Bouches-du-Rhône: Des maires donnent les clés de leurs communes au préfet

SOCIETE Ils protestent contre le durcissement de la position de l'Etat qui veut imposer des logements sociaux...

Mickael Penverne

— 

Marseille, le 7 octobre 2015, les maires manifestent contre le logement social
Marseille, le 7 octobre 2015, les maires manifestent contre le logement social — MickaÎl Penverne / 20 Minutes

Une quinzaine de maires des Bouches-du-Rhône, très remontés, ont remis symboliquement les clés de leurs communes au préfet de région Stéphane Bouillon pour protester contre l’obligation de construire un quota de logements sociaux sur leur territoire. Quinze ans après l’adoption de la loi de solidarité urbaine (SRU) qui impose à toutes les communes de plus de 3.500 habitants de proposer 25 % de logements sociaux, plus de 200 d’entre elles n’ont toujours pas rempli cet objectif.

Il y a deux semaines, François Hollande a affirmé la volonté de l’Etat de sévir contre les « mauvais élèves » en menaçant de préempter les terrains pour délivrer les permis de construire et produire lui-même les logements. Dans les Bouches-du-Rhône, 42 municipalités « présentent un retard sensible », selon la préfecture. « Une commune sur quatre seulement a atteint son objectif triennal sur la période 2011-2013. Or, le manque de logements abordables (…) est un frein à l’attractivité économique du territoire », indique-t-elle dans un communiqué.

Costumes sur mesure

Les maires du département crient au scandale et justifient le non-respect des quotas par le manque de moyen. « Il me manque actuellement 500 logements sociaux, témoigne Roland Mouren, maire de Châteauneuf-les-Martigues. Il faudrait construire 1.500 logements en tout pour garantir la mixité sociale. On n’y arrivera jamais ». « J’ai un village médiéval. Comment je fais pour appliquer les 25 % [de logements sociaux] sur des constructions de l’an 500 ? », s’interroge de son côté Béatrice Aliphat, maire de Saint-Mitre-les-Remparts.

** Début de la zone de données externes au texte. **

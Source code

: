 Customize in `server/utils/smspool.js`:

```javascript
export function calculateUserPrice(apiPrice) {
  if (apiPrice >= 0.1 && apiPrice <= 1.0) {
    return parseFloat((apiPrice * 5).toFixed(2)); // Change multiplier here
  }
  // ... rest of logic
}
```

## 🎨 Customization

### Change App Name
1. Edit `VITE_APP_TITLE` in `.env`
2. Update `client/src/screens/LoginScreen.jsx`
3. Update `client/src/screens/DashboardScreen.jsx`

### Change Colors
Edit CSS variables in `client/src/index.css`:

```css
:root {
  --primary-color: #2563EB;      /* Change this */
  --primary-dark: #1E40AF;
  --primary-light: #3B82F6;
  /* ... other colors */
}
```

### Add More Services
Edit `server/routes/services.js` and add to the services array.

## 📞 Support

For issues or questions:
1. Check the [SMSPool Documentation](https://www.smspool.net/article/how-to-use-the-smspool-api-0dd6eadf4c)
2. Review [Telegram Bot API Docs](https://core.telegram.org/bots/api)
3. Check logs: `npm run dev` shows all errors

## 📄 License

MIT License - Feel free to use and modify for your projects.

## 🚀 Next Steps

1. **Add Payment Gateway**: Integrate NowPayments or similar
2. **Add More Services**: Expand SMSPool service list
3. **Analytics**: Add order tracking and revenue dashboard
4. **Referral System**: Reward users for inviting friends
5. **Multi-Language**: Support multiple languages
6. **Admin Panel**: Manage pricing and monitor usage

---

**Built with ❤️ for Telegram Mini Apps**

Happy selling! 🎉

Selon ces élus, la loi SRU ne pourrait pas s’appliquer uniformément à toutes les communes. « C’est une loi aveugle, s’insurge Georges Cristiani, maire de Mimet et président de l’Union des maires, une association très hostile à la future métropole. L’Etat nous donne des leçons alors que le problème du logement est un problème national ». « Nous sommes favorables aux politiques de logement social mais il nous faut des costumes sur mesure, renchérit Danielle Milon, maire de Cassis. Sur quel terrain l’Etat va-t-il préempter ? Les espaces boisés classés ? Les terrains agricoles ? »

Le calendrier fixé

Face à ces critiques, Stéphane Bouillon tente de calmer le jeu mais reste inflexible sur les objectifs fixés par l’Etat. « Le gouvernement nous demande de passer avec les maires un contrat de mixité sociale qui va nous permettre de prendre en compte les difficultés existantes sur leur territoire : les contraintes environnementales, naturelles, technologiques… », déclare-t-il.

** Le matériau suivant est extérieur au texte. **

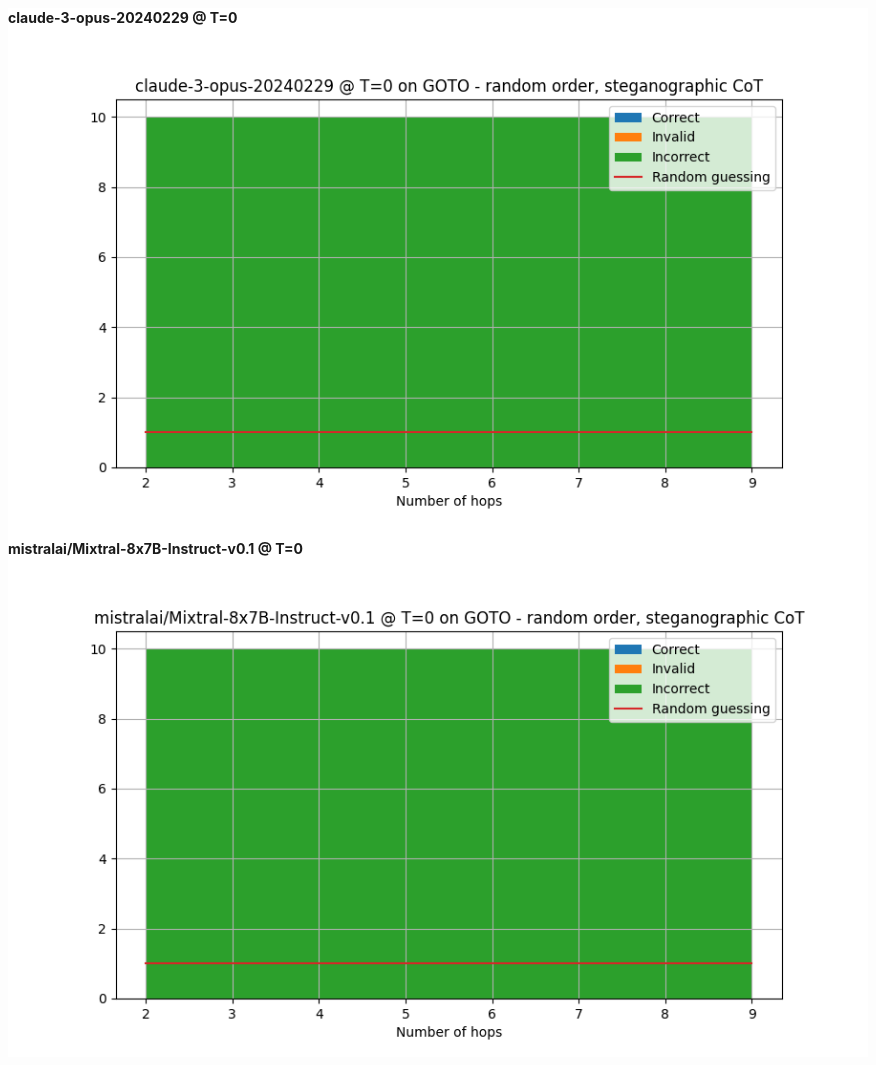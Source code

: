**claude-3-opus-20240229 @ T=0**

![image](figures/claude-3-opus-20240229-t-0-on-goto-random-order-steganographic-cot.png)

**mistralai/Mixtral-8x7B-Instruct-v0.1 @ T=0**

![image](figures/mistralai-mixtral-8x7b-instruct-v0-1-t-0-on-goto-random-order-steganographic-cot.png)
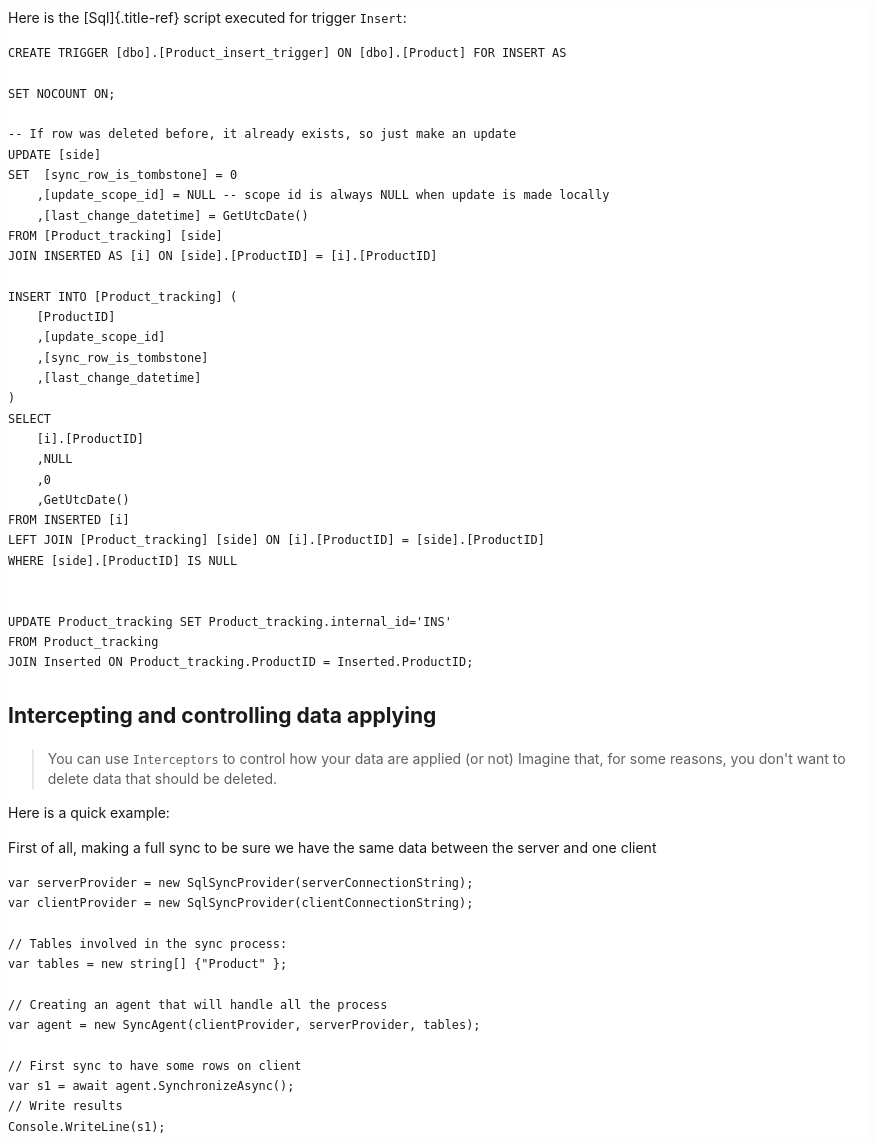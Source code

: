 Here is the [Sql]{.title-ref} script executed for trigger `Insert`:

``` {.sourceCode .sql}
CREATE TRIGGER [dbo].[Product_insert_trigger] ON [dbo].[Product] FOR INSERT AS

SET NOCOUNT ON;

-- If row was deleted before, it already exists, so just make an update
UPDATE [side] 
SET  [sync_row_is_tombstone] = 0
    ,[update_scope_id] = NULL -- scope id is always NULL when update is made locally
    ,[last_change_datetime] = GetUtcDate()
FROM [Product_tracking] [side]
JOIN INSERTED AS [i] ON [side].[ProductID] = [i].[ProductID]

INSERT INTO [Product_tracking] (
    [ProductID]
    ,[update_scope_id]
    ,[sync_row_is_tombstone]
    ,[last_change_datetime]
) 
SELECT
    [i].[ProductID]
    ,NULL
    ,0
    ,GetUtcDate()
FROM INSERTED [i]
LEFT JOIN [Product_tracking] [side] ON [i].[ProductID] = [side].[ProductID]
WHERE [side].[ProductID] IS NULL


UPDATE Product_tracking SET Product_tracking.internal_id='INS' 
FROM Product_tracking 
JOIN Inserted ON Product_tracking.ProductID = Inserted.ProductID;
```

Intercepting and controlling data applying
------------------------------------------

> You can use `Interceptors` to control how your data are applied (or
  not)
> Imagine that, for some reasons, you don\'t want to delete data that
  should be deleted.

Here is a quick example:

First of all, making a full sync to be sure we have the same data
between the server and one client

``` {.sourceCode .csharp}
var serverProvider = new SqlSyncProvider(serverConnectionString);
var clientProvider = new SqlSyncProvider(clientConnectionString);

// Tables involved in the sync process:
var tables = new string[] {"Product" };

// Creating an agent that will handle all the process
var agent = new SyncAgent(clientProvider, serverProvider, tables);

// First sync to have some rows on client
var s1 = await agent.SynchronizeAsync();
// Write results
Console.WriteLine(s1);
```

Même si le ton se veut apaisant, et même si les appels au dialogue sont répétés, le discours reste ferme. « Nous sommes prêts à discuter avec les maires, ajoute le préfet de région. L’Etat s’engagera et en contrepartie, ils (les maires) s’engageront à produire un élan pour atteindre les objectifs fixés ». Le calendrier est d’ailleurs fixé : prochaine réunion avec les bailleurs sociaux le 16 octobre, et une signature des contrats de mixité sociale avant la fin du printemps 2016.